The Movie Waffler New Release Review - A MOTHER’S EMBRACE | The Movie Waffler

New Release Review - A MOTHER’S EMBRACE

A Mother's Embrace review
Firefighters are called to a flooding old folks' home during a deadly storm, only to find something evil lurking beneath the water.

Review by Eric Hillis

Directed by: Cristian Ponce

Starring: Marjorie Estiano, Javier Drolas, Thelmo Fernandes, Pablo Guisa Koestinger

A Mother's Embrace poster

Horror filmmakers are always trying to find ways to justify their protagonists staying put in the sort of situations most of us would immediately run away from (how many times have you found yourself screaming "get the hell outta there!" at the screen during a horror movie?). With A Mother's Embrace, director Cristian Ponce (along with co-writers Gabriela Capello and André Pereira) has found a novel solution in trapping his film's heroine in a confined location during a storm. Ponce's movie is set during a real storm that devastated the city of Rio in 1996, which also allows him to avoid the sort of storytelling inconveniences that would arise if it were set in the later era of cellphones.

A Mother's Embrace review

A Mother's Embrace opens first in 1973 as a prologue details a failed murder/suicide attempt in which a troubled woman drugs herself and her young daughter Ana before setting their apartment on fire. The pair are rescued by firefighters, and presumably inspired by this intervention, Ana (Marjorie Estiano) joins that noble profession herself as an adult. In 1996 we find Ana has been relegated to working a desk for the past two months after freezing with fear on a call out. The incident occurred on the same day that Ana learned of her long estranged mother's death, and when her superiors learn of this detail they decide she can return to the field.

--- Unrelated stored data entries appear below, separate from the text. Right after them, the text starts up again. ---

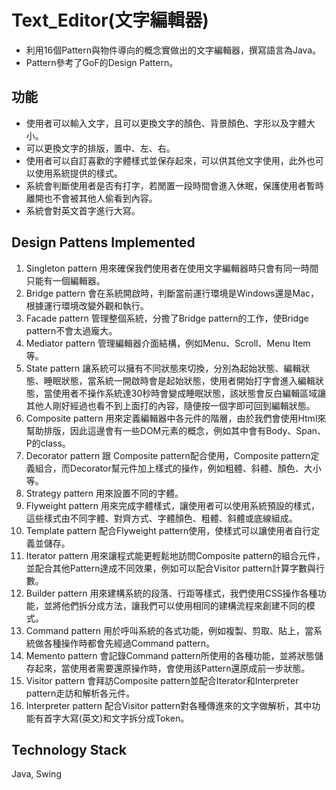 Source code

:# Text_Editor(文字編輯器)
- 利用16個Pattern與物件導向的概念實做出的文字編輯器，撰寫語言為Java。
- Pattern參考了GoF的Design Pattern。

## 功能
- 使用者可以輸入文字，且可以更換文字的顏色、背景顏色、字形以及字體大小。
- 可以更換文字的排版，置中、左、右。
- 使用者可以自訂喜歡的字體樣式並保存起來，可以供其他文字使用，此外也可以使用系統提供的樣式。
- 系統會判斷使用者是否有打字，若閒置一段時間會進入休眠，保護使用者暫時離開也不會被其他人偷看到內容。
- 系統會對英文首字進行大寫。

## Design Pattens Implemented
1. Singleton pattern 用來確保我們使用者在使用文字編輯器時只會有同一時間只能有一個編輯器。
2. Bridge pattern 會在系統開啟時，判斷當前運行環境是Windows還是Mac，根據運行環境改變外觀和執行。
3. Facade pattern 管理整個系統，分擔了Bridge pattern的工作，使Bridge pattern不會太過龐大。
4. Mediator pattern 管理編輯器介面結構，例如Menu、Scroll、Menu Item等。
5. State pattern 讓系統可以擁有不同狀態來切換，分別為起始狀態、編輯狀態、睡眠狀態，當系統一開啟時會是起始狀態，使用者開始打字會進入編輯狀態，當使用者不操作系統達30秒時會變成睡眠狀態，該狀態會反白編輯區域讓其他人剛好經過也看不到上面打的內容，隨便按一個字即可回到編輯狀態。
6. Composite pattern 用來定義編輯器中各元件的階層，由於我們會使用Html來幫助排版，因此這邊會有一些DOM元素的概念，例如其中會有Body、Span、P的class。
7. Decorator pattern 跟 Composite pattern配合使用，Composite pattern定義組合，而Decorator幫元件加上樣式的操作，例如粗體、斜體、顏色、大小等。
8. Strategy pattern 用來設置不同的字體。
9. Flyweight pattern 用來完成字體樣式，讓使用者可以使用系統預設的樣式，這些樣式由不同字體、對齊方式、字體顏色、粗體、斜體或底線組成。
10. Template pattern 配合Flyweight pattern使用，使樣式可以讓使用者自行定義並儲存。
11. Iterator pattern 用來讓程式能更輕鬆地訪問Composite pattern的組合元件，並配合其他Pattern達成不同效果，例如可以配合Visitor pattern計算字數與行數。
12. Builder pattern 用來建構系統的段落、行距等樣式，我們使用CSS操作各種功能，並將他們拆分成方法，讓我們可以使用相同的建構流程來創建不同的模式。
13. Command pattern 用於呼叫系統的各式功能，例如複製、剪取、貼上，當系統做各種操作時都會先經過Command pattern。
14. Memento pattern 會記錄Command pattern所使用的各種功能，並將狀態儲存起來，當使用者需要還原操作時，會使用該Pattern還原成前一步狀態。
15. Visitor pattern 會拜訪Composite pattern並配合Iterator和Interpreter pattern走訪和解析各元件。
16. Interpreter pattern 配合Visitor pattern對各種傳進來的文字做解析，其中功能有首字大寫(英文)和文字拆分成Token。

## Technology Stack
Java, Swing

Ana's return coincides with the arrival of a major storm, which threatens to cause severe flooding. Her unit is called to an old folks' home on the outskirts of the city, but when they arrive the home's owner insists that no such call was made and everything is fine. Seeing the state of the building, Ana and her team insist on inspecting the property and soon find that it is indeed in danger of collapsing. Its foundations are slowly sinking into the earth and rain is pouring in through holes in the ceiling. Despite this, the home's owner and staff refuse to evacuate the residents. Crumbling foundations and uncooperative staff prove the least of Ana's worries. Her co-workers mysteriously disappear one by one; a terrified young girl named Lia begs Ana to get her away from the home; and strange tentacles slither their way around the structure.

A Mother's Embrace review

A Mother's Embrace has a great setup, and the dilapidated care home makes for an effectively moody horror movie location, offering a variety of threats from collapsing floorboards to more supernatural dangers. But the film never fully exploits its unique setting's potential. A large chunk of the run time leaves us simply following Ana around as she explores the buildings corridors and rooms, and it's not until around the hour mark that things finally ramp up into full-on horror movie terrain.

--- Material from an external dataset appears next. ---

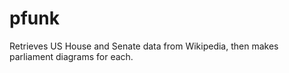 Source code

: # pfunk
Retrieves US House and Senate data from Wikipedia, then makes parliament diagrams for each.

Even then the movie suffers from a level of obtuseness that will leave viewers frustrated. I'm usually one to appreciate ambiguity and a filmmaker's willingness to let the audience figure things out without being spoon fed, but A Mother's Embrace conceals so much information that it's difficult to engage with its foggy narrative. We guess early on that Ana has been purposely drawn to the home, and by the end we know the reason why. It's everything in between that leaves us scratching our heads. We're never given any reason why Ana has been chosen or indeed how the thing that chose her came to be. All the film offers is the sight of a bunch of old people donning spooky robes, when some background detail is badly needed to keep us up to speed.

A Mother's Embrace review

As Ana, Estiano has just the right balance of spunkiness and vulnerability for us to believe that she's both a highly competent professional while also being out of her depth in dealing with a supernatural threat. Ironically, A Mother's Embrace is most engaging in its early scenes before it switches into horror mode. Estiano and her co-stars do a convincing job of portraying a tight knit group of pros whose lives depend on each other's capability. Her male colleagues display a mixture of thoughtfulness and condescension towards Ana, claiming they want to keep her safe while likely meaning they worry about their own safety in her company. When Ana's co-workers vanish and she's left on her own, the film become less interesting, and you might find yourself wishing A Mother's Embrace were a more grounded drama about a female firefighter trying to prove her worth rather than the sub-Lovecraftian cosmic horror into which it ultimately morphs. That said, you'll want to stick around for the applause worthy reveal of the purpose of those tentacles.

A Mother's Embrace is on UK/ROI VOD from November 10th.